Learn to read a calendar instead of noting the seasons by whether or not I am too cold to go outside to pee. - Seriously, it's a little late for resolutions, don't you think?- Stop stealing food off of the countertops (even butter). And while I'm at it, I should probably stop dragging it all out the doggy door too. People are going to think we're living in squalor.
- Make eye contact first instead of going straight for the butt sniff when meeting new friends. It seems finesse is paramount here.
- Find a solution for the reoccurring visits from the “mailman”. I mean I know all people in uniform are bad people, but I can still learn to be civilized and not bite them until they give me a reason to do so.
- Think before I begin a barrage of incessant barking at nothing. Maybe I need to wear earplugs? It's not my fault I have canine super hero hearing.
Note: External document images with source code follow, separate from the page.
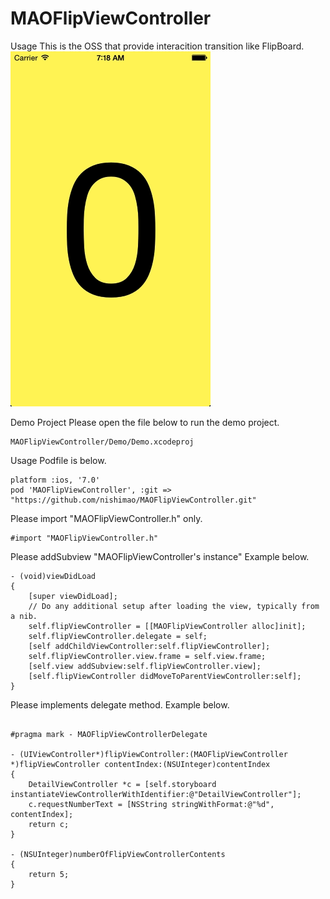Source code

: MAOFlipViewController
=====================
Usage
This is the OSS that provide interacition transition like FlipBoard.
![](introduction.gif)

Demo Project
Please open the file below to run the demo project.
```
MAOFlipViewController/Demo/Demo.xcodeproj
```

Usage
Podfile is below.
```
platform :ios, '7.0'
pod 'MAOFlipViewController', :git => "https://github.com/nishimao/MAOFlipViewController.git"
```

Please import "MAOFlipViewController.h" only.
```
#import "MAOFlipViewController.h"
```

Please addSubview "MAOFlipViewController's instance"
Example below.
```
- (void)viewDidLoad
{
    [super viewDidLoad];
	// Do any additional setup after loading the view, typically from a nib.
    self.flipViewController = [[MAOFlipViewController alloc]init];
    self.flipViewController.delegate = self;
    [self addChildViewController:self.flipViewController];
    self.flipViewController.view.frame = self.view.frame;
    [self.view addSubview:self.flipViewController.view];
    [self.flipViewController didMoveToParentViewController:self];
}
```
Please implements delegate method.
Example below.
```

#pragma mark - MAOFlipViewControllerDelegate

- (UIViewController*)flipViewController:(MAOFlipViewController *)flipViewController contentIndex:(NSUInteger)contentIndex
{
    DetailViewController *c = [self.storyboard instantiateViewControllerWithIdentifier:@"DetailViewController"];
    c.requestNumberText = [NSString stringWithFormat:@"%d", contentIndex];
    return c;
}

- (NSUInteger)numberOfFlipViewControllerContents
{
    return 5;
}
```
- Distinguish between “tv dog/cat” and a real dog/cat nearby. They are both a threat, but I can't ever seem to find TV dog OR TV cat, so it's pretty frustrating for me anyway.
- Stop licking myself when others are in the room. My people might be more open to kisses if I'm more discreet about these things.
- Perfect the “Sleeping Bomb” fart that I cannot be blamed for. This is one of my deepest pleasures, so don't ask me to give it up.
- Learn to tolerate cats who are dismissive and flaunt their “no leashness.” Such teases...
- Focus more on….is that a ball, I smell cookies, is that butter? Wait, what? Gotta run...SQUIRREL!
Now that I'm done with my list, maybe I should have included talking my Mom into taking me to DogBoy's for some more training! I love DogBoy's! I sure hope that we'll be back there soon.